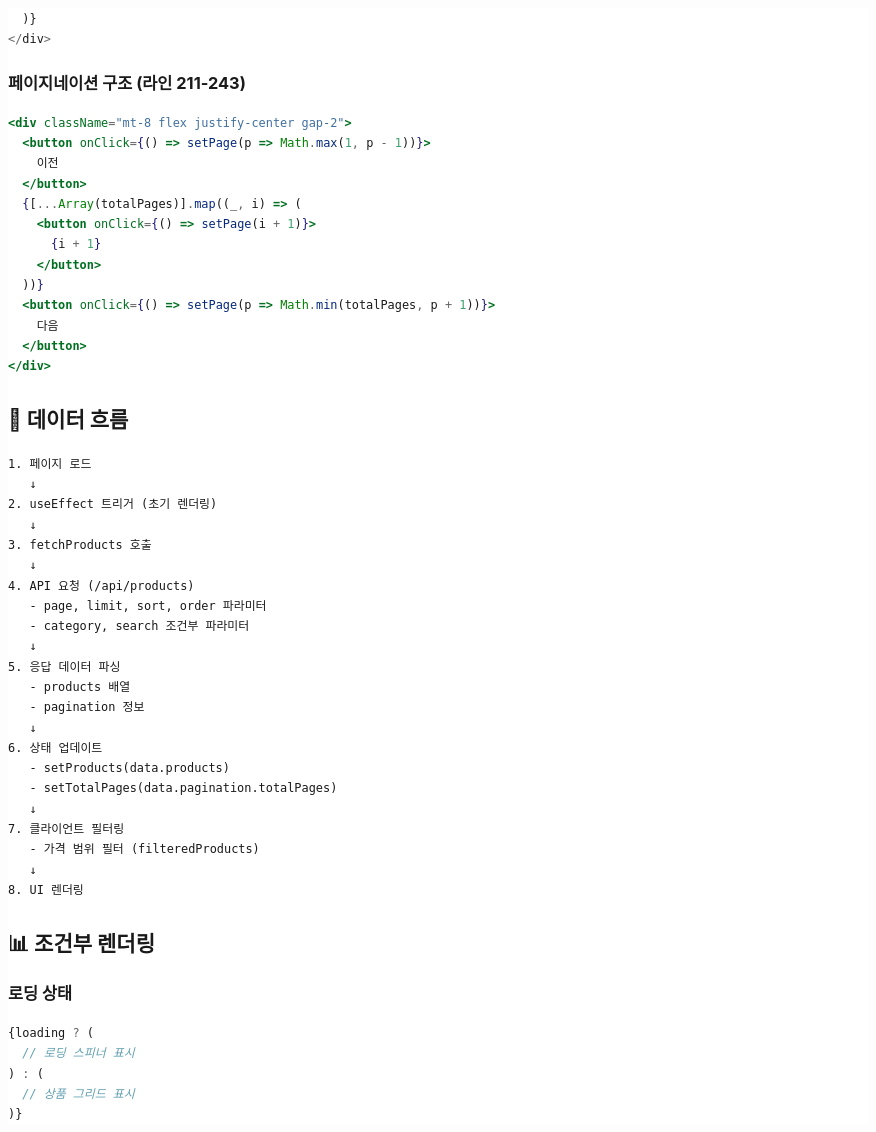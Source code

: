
 ```jsx
  )}
</div>
```

### 페이지네이션 구조 (라인 211-243)
```jsx
<div className="mt-8 flex justify-center gap-2">
  <button onClick={() => setPage(p => Math.max(1, p - 1))}>
    이전
  </button>
  {[...Array(totalPages)].map((_, i) => (
    <button onClick={() => setPage(i + 1)}>
      {i + 1}
    </button>
  ))}
  <button onClick={() => setPage(p => Math.min(totalPages, p + 1))}>
    다음
  </button>
</div>
```

## 🔄 데이터 흐름

```
1. 페이지 로드
   ↓
2. useEffect 트리거 (초기 렌더링)
   ↓
3. fetchProducts 호출
   ↓
4. API 요청 (/api/products)
   - page, limit, sort, order 파라미터
   - category, search 조건부 파라미터
   ↓
5. 응답 데이터 파싱
   - products 배열
   - pagination 정보
   ↓
6. 상태 업데이트
   - setProducts(data.products)
   - setTotalPages(data.pagination.totalPages)
   ↓
7. 클라이언트 필터링
   - 가격 범위 필터 (filteredProducts)
   ↓
8. UI 렌더링
```

## 📊 조건부 렌더링

### 로딩 상태
```typescript
{loading ? (
  // 로딩 스피너 표시
) : (
  // 상품 그리드 표시
)}
```
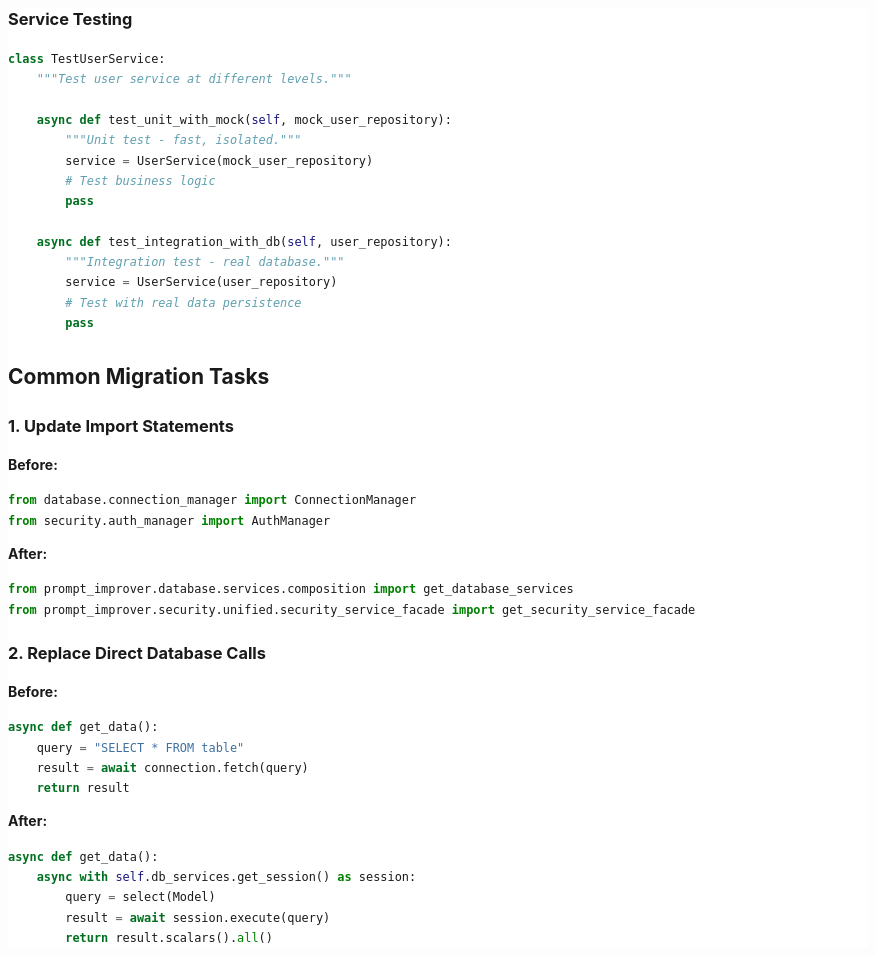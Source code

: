 ### Service Testing

```python
class TestUserService:
    """Test user service at different levels."""
    
    async def test_unit_with_mock(self, mock_user_repository):
        """Unit test - fast, isolated."""
        service = UserService(mock_user_repository)
        # Test business logic
        pass
    
    async def test_integration_with_db(self, user_repository):
        """Integration test - real database."""
        service = UserService(user_repository)
        # Test with real data persistence
        pass
```

## Common Migration Tasks

### 1. Update Import Statements

**Before:**
```python
from database.connection_manager import ConnectionManager
from security.auth_manager import AuthManager
```

**After:**
```python
from prompt_improver.database.services.composition import get_database_services
from prompt_improver.security.unified.security_service_facade import get_security_service_facade
```

### 2. Replace Direct Database Calls

**Before:**
```python
async def get_data():
    query = "SELECT * FROM table"
    result = await connection.fetch(query)
    return result
```

**After:**
```python
async def get_data():
    async with self.db_services.get_session() as session:
        query = select(Model)
        result = await session.execute(query)
        return result.scalars().all()
```

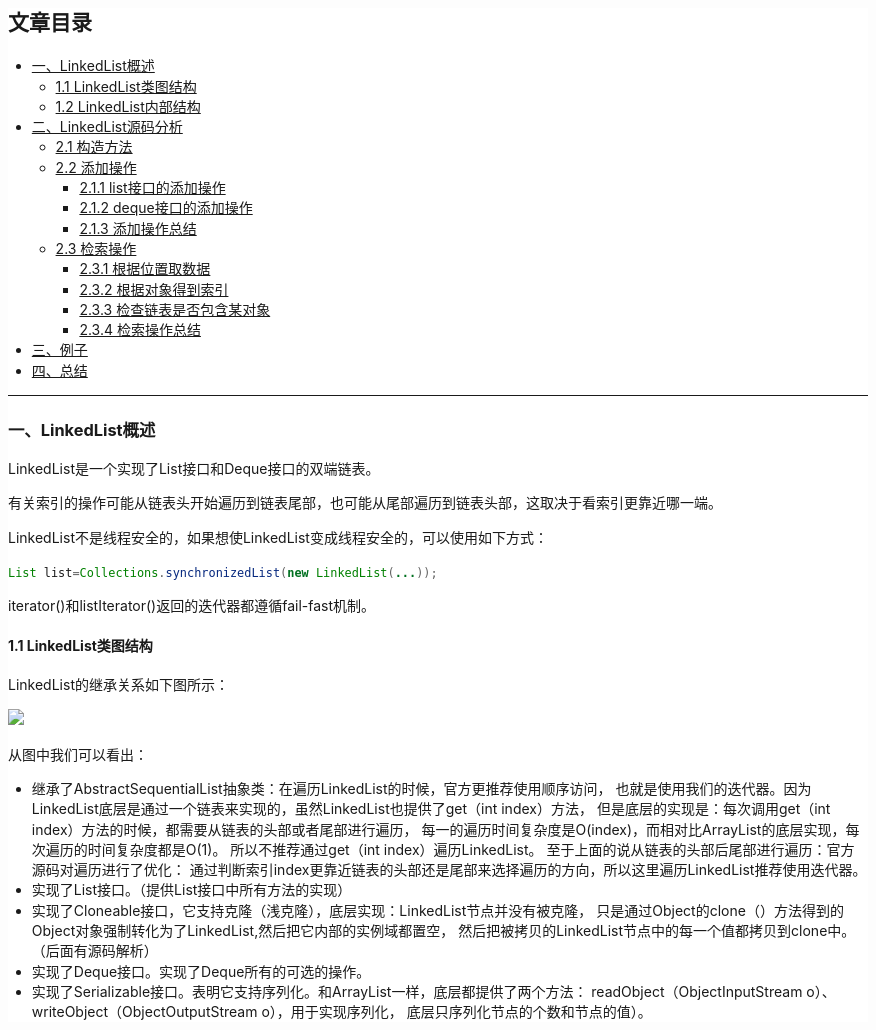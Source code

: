 ## 文章目录
- [一、LinkedList概述](#一、LinkedList概述)
    - [1.1 LinkedList类图结构](#1.1-linkedlist类图结构)
    - [1.2 LinkedList内部结构](#1.2-linkedlist内部结构)
- [二、LinkedList源码分析](#二、linkedlist源码分析)
    - [2.1 构造方法](#2.1-构造方法)
    - [2.2 添加操作](#2.2-添加操作)
        - [2.1.1 list接口的添加操作](#2.2.1-list接口的添加操作)
        - [2.1.2 deque接口的添加操作](#2.2.2-deque接口的添加操作)
        - [2.1.3 添加操作总结](#2.2.3-添加操作总结)
    - [2.3 检索操作](#2.3-检索操作)
        - [2.3.1 根据位置取数据](#2.3.1-根据位置取数据)
        - [2.3.2 根据对象得到索引](#2.3.2-根据对象得到索引)
        - [2.3.3 检查链表是否包含某对象](#2.3.3-检查链表是否包含某对象)
        - [2.3.4 检索操作总结](#2.3.4-检索操作总结)
- [三、例子](#三、例子)
- [四、总结](#四、总结)


----

### 一、LinkedList概述

LinkedList是一个实现了List接口和Deque接口的双端链表。

有关索引的操作可能从链表头开始遍历到链表尾部，也可能从尾部遍历到链表头部，这取决于看索引更靠近哪一端。

LinkedList不是线程安全的，如果想使LinkedList变成线程安全的，可以使用如下方式：
```java
List list=Collections.synchronizedList(new LinkedList(...));
```
iterator()和listIterator()返回的迭代器都遵循fail-fast机制。

#### 1.1 LinkedList类图结构

LinkedList的继承关系如下图所示：

![](../../sources/part1/LinkedList1.png)

从图中我们可以看出：

- 继承了AbstractSequentialList抽象类：在遍历LinkedList的时候，官方更推荐使用顺序访问，
  也就是使用我们的迭代器。因为LinkedList底层是通过一个链表来实现的，虽然LinkedList也提供了get（int index）方法，
  但是底层的实现是：每次调用get（int index）方法的时候，都需要从链表的头部或者尾部进行遍历，
  每一的遍历时间复杂度是O(index)，而相对比ArrayList的底层实现，每次遍历的时间复杂度都是O(1)。
  所以不推荐通过get（int index）遍历LinkedList。
  至于上面的说从链表的头部后尾部进行遍历：官方源码对遍历进行了优化：
  通过判断索引index更靠近链表的头部还是尾部来选择遍历的方向，所以这里遍历LinkedList推荐使用迭代器。
- 实现了List接口。（提供List接口中所有方法的实现）
- 实现了Cloneable接口，它支持克隆（浅克隆），底层实现：LinkedList节点并没有被克隆，
  只是通过Object的clone（）方法得到的Object对象强制转化为了LinkedList,然后把它内部的实例域都置空，
  然后把被拷贝的LinkedList节点中的每一个值都拷贝到clone中。（后面有源码解析）
- 实现了Deque接口。实现了Deque所有的可选的操作。
- 实现了Serializable接口。表明它支持序列化。和ArrayList一样，底层都提供了两个方法：
  readObject（ObjectInputStream o）、writeObject（ObjectOutputStream o），用于实现序列化，
  底层只序列化节点的个数和节点的值）。
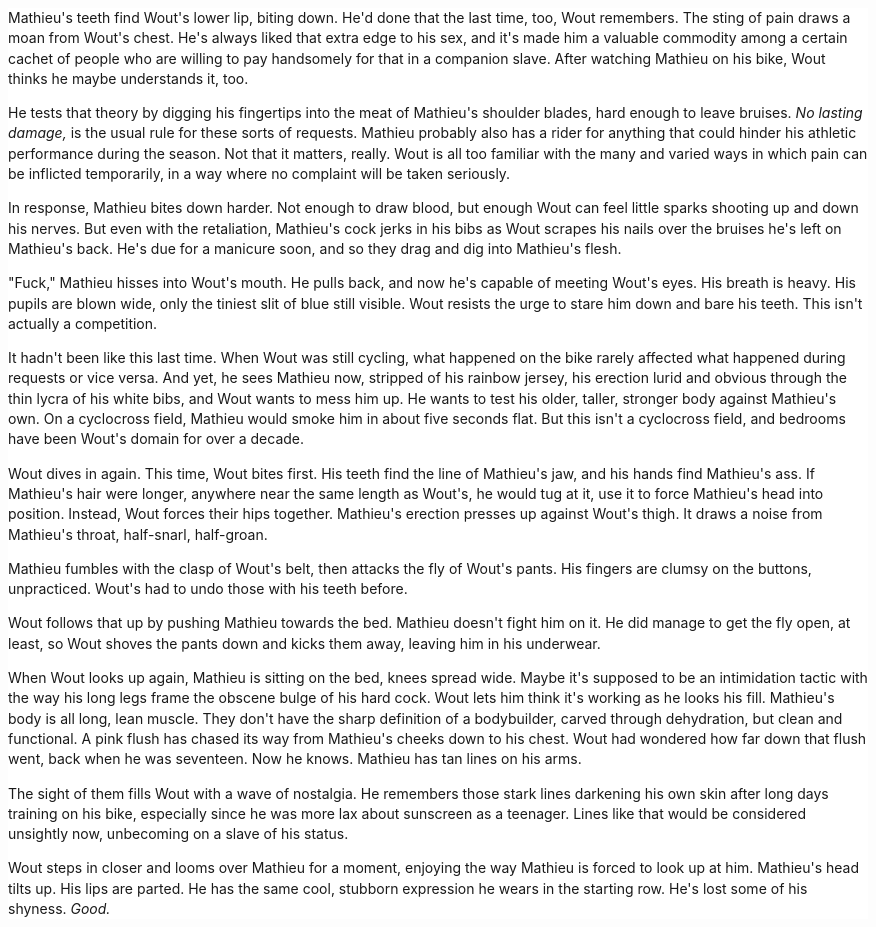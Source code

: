 Mathieu's teeth find Wout's lower lip, biting down. He'd done that the last time, too, Wout remembers. The sting of pain draws a moan from Wout's chest. He's always liked that extra edge to his sex, and it's made him a valuable commodity among a certain cachet of people who are willing to pay handsomely for that in a companion slave. After watching Mathieu on his bike, Wout thinks he maybe understands it, too.

He tests that theory by digging his fingertips into the meat of Mathieu's shoulder blades, hard enough to leave bruises. *No lasting damage,* is the usual rule for these sorts of requests. Mathieu probably also has a rider for anything that could hinder his athletic performance during the season. Not that it matters, really. Wout is all too familiar with the many and varied ways in which pain can be inflicted temporarily, in a way where no complaint will be taken seriously.

In response, Mathieu bites down harder. Not enough to draw blood, but enough Wout can feel little sparks shooting up and down his nerves. But even with the retaliation, Mathieu's cock jerks in his bibs as Wout scrapes his nails over the bruises he's left on Mathieu's back. He's due for a manicure soon, and so they drag and dig into Mathieu's flesh.

"Fuck," Mathieu hisses into Wout's mouth. He pulls back, and now he's capable of meeting Wout's eyes. His breath is heavy. His pupils are blown wide, only the tiniest slit of blue still visible. Wout resists the urge to stare him down and bare his teeth. This isn't actually a competition.

It hadn't been like this last time. When Wout was still cycling, what happened on the bike rarely affected what happened during requests or vice versa. And yet, he sees Mathieu now, stripped of his rainbow jersey, his erection lurid and obvious through the thin lycra of his white bibs, and Wout wants to mess him up. He wants to test his older, taller, stronger body against Mathieu's own. On a cyclocross field, Mathieu would smoke him in about five seconds flat. But this isn't a cyclocross field, and bedrooms have been Wout's domain for over a decade.

Wout dives in again. This time, Wout bites first. His teeth find the line of Mathieu's jaw, and his hands find Mathieu's ass. If Mathieu's hair were longer, anywhere near the same length as Wout's, he would tug at it, use it to force Mathieu's head into position. Instead, Wout forces their hips together. Mathieu's erection presses up against Wout's thigh. It draws a noise from Mathieu's throat, half\-snarl, half\-groan.

Mathieu fumbles with the clasp of Wout's belt, then attacks the fly of Wout's pants. His fingers are clumsy on the buttons, unpracticed. Wout's had to undo those with his teeth before.

Wout follows that up by pushing Mathieu towards the bed. Mathieu doesn't fight him on it. He did manage to get the fly open, at least, so Wout shoves the pants down and kicks them away, leaving him in his underwear.

When Wout looks up again, Mathieu is sitting on the bed, knees spread wide. Maybe it's supposed to be an intimidation tactic with the way his long legs frame the obscene bulge of his hard cock. Wout lets him think it's working as he looks his fill. Mathieu's body is all long, lean muscle. They don't have the sharp definition of a bodybuilder, carved through dehydration, but clean and functional. A pink flush has chased its way from Mathieu's cheeks down to his chest. Wout had wondered how far down that flush went, back when he was seventeen. Now he knows. Mathieu has tan lines on his arms.

The sight of them fills Wout with a wave of nostalgia. He remembers those stark lines darkening his own skin after long days training on his bike, especially since he was more lax about sunscreen as a teenager. Lines like that would be considered unsightly now, unbecoming on a slave of his status.

Wout steps in closer and looms over Mathieu for a moment, enjoying the way Mathieu is forced to look up at him. Mathieu's head tilts up. His lips are parted. He has the same cool, stubborn expression he wears in the starting row. He's lost some of his shyness. *Good.*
■ ■ ■ ■ ■
** What the exercise asks **
Of all the entries above, repeat only the lines from the line that has "每一的遍历时间复杂度是O(i" to the line that has "- 实现了Deque接口。实现了Deque所有的可选的操作。", both lines included, exactly.

** Task answer **
  每一的遍历时间复杂度是O(index)，而相对比ArrayList的底层实现，每次遍历的时间复杂度都是O(1)。
  所以不推荐通过get（int index）遍历LinkedList。
  至于上面的说从链表的头部后尾部进行遍历：官方源码对遍历进行了优化：
  通过判断索引index更靠近链表的头部还是尾部来选择遍历的方向，所以这里遍历LinkedList推荐使用迭代器。
- 实现了List接口。（提供List接口中所有方法的实现）
- 实现了Cloneable接口，它支持克隆（浅克隆），底层实现：LinkedList节点并没有被克隆，
  只是通过Object的clone（）方法得到的Object对象强制转化为了LinkedList,然后把它内部的实例域都置空，
  然后把被拷贝的LinkedList节点中的每一个值都拷贝到clone中。（后面有源码解析）
- 实现了Deque接口。实现了Deque所有的可选的操作。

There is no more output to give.